* **EXERCISE DATA**
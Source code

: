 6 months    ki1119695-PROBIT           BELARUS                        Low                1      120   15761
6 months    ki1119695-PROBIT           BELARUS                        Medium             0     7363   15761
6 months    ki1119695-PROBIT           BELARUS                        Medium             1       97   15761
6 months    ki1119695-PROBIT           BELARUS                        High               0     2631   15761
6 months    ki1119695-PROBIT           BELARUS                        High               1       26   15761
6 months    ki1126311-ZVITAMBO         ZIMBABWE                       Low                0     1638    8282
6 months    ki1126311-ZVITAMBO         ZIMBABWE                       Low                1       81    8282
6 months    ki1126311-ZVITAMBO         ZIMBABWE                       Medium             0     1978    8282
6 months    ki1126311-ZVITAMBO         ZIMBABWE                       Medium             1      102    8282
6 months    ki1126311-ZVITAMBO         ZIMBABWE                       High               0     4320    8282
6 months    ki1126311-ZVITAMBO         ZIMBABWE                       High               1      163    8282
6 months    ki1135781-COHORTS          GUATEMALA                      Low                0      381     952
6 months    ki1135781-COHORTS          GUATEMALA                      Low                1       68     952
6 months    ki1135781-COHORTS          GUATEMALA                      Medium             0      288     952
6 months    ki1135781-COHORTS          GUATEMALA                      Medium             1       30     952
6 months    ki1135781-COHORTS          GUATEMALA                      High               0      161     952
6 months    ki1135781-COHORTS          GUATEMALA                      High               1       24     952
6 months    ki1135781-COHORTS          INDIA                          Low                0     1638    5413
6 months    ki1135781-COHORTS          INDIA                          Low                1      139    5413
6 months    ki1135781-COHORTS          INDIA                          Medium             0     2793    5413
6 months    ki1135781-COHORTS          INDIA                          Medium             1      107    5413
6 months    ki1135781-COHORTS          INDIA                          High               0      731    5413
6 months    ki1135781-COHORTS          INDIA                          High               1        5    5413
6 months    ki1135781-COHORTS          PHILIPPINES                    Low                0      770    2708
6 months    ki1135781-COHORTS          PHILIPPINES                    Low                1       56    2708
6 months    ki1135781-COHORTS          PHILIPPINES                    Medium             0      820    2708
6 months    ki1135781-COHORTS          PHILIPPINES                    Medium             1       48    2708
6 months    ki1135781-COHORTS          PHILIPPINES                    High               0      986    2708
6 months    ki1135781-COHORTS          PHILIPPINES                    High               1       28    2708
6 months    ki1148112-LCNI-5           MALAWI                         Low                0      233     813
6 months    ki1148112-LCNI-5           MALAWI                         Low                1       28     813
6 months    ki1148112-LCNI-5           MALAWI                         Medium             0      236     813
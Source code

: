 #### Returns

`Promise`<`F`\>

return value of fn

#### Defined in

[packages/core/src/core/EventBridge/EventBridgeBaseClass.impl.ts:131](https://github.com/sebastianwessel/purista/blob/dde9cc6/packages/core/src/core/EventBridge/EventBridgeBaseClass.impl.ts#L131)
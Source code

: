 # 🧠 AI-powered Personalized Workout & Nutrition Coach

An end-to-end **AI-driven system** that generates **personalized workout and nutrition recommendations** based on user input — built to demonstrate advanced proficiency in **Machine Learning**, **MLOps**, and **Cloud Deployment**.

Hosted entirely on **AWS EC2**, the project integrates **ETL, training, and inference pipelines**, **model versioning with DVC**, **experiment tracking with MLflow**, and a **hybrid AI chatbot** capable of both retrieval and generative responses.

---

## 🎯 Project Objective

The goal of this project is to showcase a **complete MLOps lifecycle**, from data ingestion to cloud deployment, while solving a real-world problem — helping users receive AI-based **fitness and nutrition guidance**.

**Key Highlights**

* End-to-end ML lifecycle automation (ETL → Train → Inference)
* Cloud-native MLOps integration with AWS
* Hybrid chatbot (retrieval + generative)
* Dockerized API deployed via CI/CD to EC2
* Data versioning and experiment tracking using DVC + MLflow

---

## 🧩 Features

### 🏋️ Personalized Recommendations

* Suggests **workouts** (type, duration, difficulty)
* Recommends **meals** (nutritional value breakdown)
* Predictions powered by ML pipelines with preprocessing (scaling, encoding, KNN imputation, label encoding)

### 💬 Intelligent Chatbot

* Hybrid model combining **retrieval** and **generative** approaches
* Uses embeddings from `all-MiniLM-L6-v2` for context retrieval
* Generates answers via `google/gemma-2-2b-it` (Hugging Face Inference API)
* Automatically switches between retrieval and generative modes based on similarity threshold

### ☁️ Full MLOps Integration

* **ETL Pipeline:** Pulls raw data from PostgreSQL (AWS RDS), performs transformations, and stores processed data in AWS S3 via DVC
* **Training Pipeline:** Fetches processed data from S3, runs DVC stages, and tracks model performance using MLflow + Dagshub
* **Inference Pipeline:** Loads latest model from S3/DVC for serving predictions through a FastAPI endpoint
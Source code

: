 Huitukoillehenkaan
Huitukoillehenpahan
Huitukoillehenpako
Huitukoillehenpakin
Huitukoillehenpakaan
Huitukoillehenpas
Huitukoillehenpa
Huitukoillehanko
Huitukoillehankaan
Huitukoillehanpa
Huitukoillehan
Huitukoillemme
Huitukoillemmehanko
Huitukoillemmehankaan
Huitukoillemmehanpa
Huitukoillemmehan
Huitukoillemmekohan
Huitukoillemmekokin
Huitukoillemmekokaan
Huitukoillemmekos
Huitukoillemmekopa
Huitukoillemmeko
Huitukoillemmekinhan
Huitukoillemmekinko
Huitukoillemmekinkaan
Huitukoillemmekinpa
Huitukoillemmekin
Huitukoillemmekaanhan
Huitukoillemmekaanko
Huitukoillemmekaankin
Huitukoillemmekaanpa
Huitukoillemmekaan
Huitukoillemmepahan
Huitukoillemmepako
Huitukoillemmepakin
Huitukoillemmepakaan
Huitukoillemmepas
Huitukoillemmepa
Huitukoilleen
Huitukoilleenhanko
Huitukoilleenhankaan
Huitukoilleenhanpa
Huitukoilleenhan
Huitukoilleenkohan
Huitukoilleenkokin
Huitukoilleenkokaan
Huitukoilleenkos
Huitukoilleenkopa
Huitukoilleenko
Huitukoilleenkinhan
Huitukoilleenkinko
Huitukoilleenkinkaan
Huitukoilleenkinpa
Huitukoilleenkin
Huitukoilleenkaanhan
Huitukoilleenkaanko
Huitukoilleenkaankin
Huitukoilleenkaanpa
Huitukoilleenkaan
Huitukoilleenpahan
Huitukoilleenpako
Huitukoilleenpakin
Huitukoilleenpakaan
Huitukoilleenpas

* **PROBLEM TO SOLVE**
Starting at the line with "Huitukoilleenkaanhan", print each remaining line of the listing above exactly as it appears.

* **ANSWER TO THE PROBLEM**
Huitukoilleenkaanhan
Huitukoilleenkaanko
Huitukoilleenkaankin
Huitukoilleenkaanpa
Huitukoilleenkaan
Huitukoilleenpahan
Huitukoilleenpako
Huitukoilleenpakin
Huitukoilleenpakaan
Huitukoilleenpas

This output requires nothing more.